本論文合成出一系列(YC)異配位釕金屬染料，它們以2,3-dihydropyrazino[2,3-f][1,10]-phenanthroline (DPPHEN)衍生物作為輔助配位基(ancillary ligand)，以2,2′-bipyridine-4,4′-dicarboxylic acid (H2dcbpy)作為錨配位基(anchoring ligand)為主體，並有兩個NCS配位基。經由Pd(II)進行Stille coupling引入不同共軛片段(如：苯環、thiophene)修飾DPPHEN，對於金屬化合物之吸收光譜以及轉換效率有不同的貢獻。由於DPPHEN屬於較為平面之分子，引入烷基或烷氧基之引入，不僅增加釕金屬染料之溶解性，而且導致輔助配位基之HOMO、LUMO軌域之調變，因其影響整體元件之光收成及光電轉換效率。若修飾烷基或烷氧基在適當位置，可有效阻擋電解液中的I3-接觸到TiO2表面，達到抑制暗電流發生的機率。組裝成染料敏化太陽能電池(Dye-Sensitized Solar Cells, DSSCs)之最高轉換效率(YC-1)為7.95%，已超過標準元件N719的轉換效率(7.69%)。相較於N719 屬於輔助配位基(ancillary ligand)的π-π*躍遷(π-π* transition)，YC系列染料之輔助配位基的π-π*躍遷(π-π* transition)紅位移約15–70 nm。釕金屬t2g軌域至錨配位基π*軌域的電荷轉移(metal-to-ligand charge transfer, MLCT)吸收峰約510 nm，而此吸收峰的莫耳消光係數(ɛ)較N719為大。輔助配位基(ancillary ligand)中引入terthiophene的染料YC-2，雖然在波段800 nm仍有吸收產生，但此為輔助配位基L-2的分子內(intraligand) π-π*躍遷；經電化學數據與理論計算證實，S0→S1躍遷無法將電子注入TiO2導帶，使得效率僅有0.22%。根據理論計算，YC-3–YC-5的LUMO有部份貢獻來自於輔助配位基，可能導致電子注入至TiO2導帶效率降低。
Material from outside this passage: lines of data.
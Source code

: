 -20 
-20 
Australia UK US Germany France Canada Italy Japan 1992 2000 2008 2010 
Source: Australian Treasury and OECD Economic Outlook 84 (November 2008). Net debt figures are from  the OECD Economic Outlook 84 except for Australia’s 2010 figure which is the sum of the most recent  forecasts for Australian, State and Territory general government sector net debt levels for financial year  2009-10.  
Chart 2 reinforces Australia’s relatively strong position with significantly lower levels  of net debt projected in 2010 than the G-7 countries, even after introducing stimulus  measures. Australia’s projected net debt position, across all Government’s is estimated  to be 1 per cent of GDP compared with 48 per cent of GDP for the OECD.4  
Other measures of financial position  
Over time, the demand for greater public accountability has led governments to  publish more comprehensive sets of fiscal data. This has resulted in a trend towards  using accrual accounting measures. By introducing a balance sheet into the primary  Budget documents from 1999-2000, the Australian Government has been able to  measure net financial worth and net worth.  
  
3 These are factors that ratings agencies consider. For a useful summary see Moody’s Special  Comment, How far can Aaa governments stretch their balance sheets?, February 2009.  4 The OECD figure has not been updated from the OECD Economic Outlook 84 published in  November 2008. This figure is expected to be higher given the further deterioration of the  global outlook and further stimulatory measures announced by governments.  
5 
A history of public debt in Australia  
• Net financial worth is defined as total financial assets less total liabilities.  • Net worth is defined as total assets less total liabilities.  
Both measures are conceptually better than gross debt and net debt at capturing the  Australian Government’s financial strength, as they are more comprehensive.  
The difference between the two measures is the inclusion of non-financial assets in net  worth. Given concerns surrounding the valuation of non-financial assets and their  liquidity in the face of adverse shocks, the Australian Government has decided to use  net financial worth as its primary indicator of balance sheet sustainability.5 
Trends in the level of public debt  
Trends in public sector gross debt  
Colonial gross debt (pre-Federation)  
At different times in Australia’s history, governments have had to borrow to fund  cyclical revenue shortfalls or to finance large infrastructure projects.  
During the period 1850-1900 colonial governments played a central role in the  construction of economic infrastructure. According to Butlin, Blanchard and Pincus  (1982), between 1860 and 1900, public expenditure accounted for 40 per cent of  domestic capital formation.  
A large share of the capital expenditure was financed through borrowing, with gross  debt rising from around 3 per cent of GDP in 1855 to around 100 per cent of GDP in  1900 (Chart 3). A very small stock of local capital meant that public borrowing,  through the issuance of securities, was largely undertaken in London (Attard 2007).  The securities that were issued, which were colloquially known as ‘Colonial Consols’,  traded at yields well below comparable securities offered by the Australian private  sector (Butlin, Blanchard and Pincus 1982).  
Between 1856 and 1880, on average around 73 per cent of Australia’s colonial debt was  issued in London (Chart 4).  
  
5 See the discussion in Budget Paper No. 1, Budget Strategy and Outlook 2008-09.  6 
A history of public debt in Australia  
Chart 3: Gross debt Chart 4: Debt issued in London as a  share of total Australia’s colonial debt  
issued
Novel heteroleptic ruthenium (II) dyes (YC-1–YC-5) containing 2,3-dihydropyrazino[2,3-f][1,10]phenanthroline (DPPHEN) derivative as the ancillary ligand, 2,2′-bipyridine-4,4′-dicarboxylic acid (H2dcbpy) as the anchoring ligand, and two NCS ligands, have been synthesized. Conjugated segments such as benzene and thiophene were incorporated into DPPHEN via Stille coupling. The ancillary ligand has significant effect on the absorption spectra and the cell efficiency. Due to the rigidity of the ancillary ligand, introduction of hydrophobic hexyl or hexyloxy chain can greatly increase the solubility of the dye in organic solvents. Moreover, the accompanying change of HOMO and LUMO levels results in variation of light harvesting and consequently cell efficiency. Appropriate disposition of alkyl or alkoxy long chain in DPPHEN can block the electrolyte from approaching the TiO2 surface and suppress the dark current. The best performance of dye-sensitized solar cells (DSSCs) using these dyes as the sensitizers has a conversion efficiency of 7.95%, which surpasses that the standard cell based on N719 (7.69%). Compared to N719, the absorption band of the intraligand π-π* transition of the ancillary ligand in the YC series was red shifted by 15‒70 nm. The metal-to-ligand charge transfer (MLCT) band of these compounds has λmax at ~510 nm, and the molar extinction coefficient is higher than that of N719. YC-2 has an absorption band at an impressively high value, ~800 nm, due to incorporation of terthiophene entity at the ancillary ligand. However, it stems from the intraligand π-π* transition/charge transfer of the ancillary ligand which hampers the injection of electron into the conduction band of TiO2, as evidenced from electrochemical studies and theoretical computations. Consequently, the cell based on YC-2 has a low efficiency at 0.22%. The ancillary ligand has partial contribution to the LUMO in YC-3–YC-5, which could lower the efficiency of electron injection.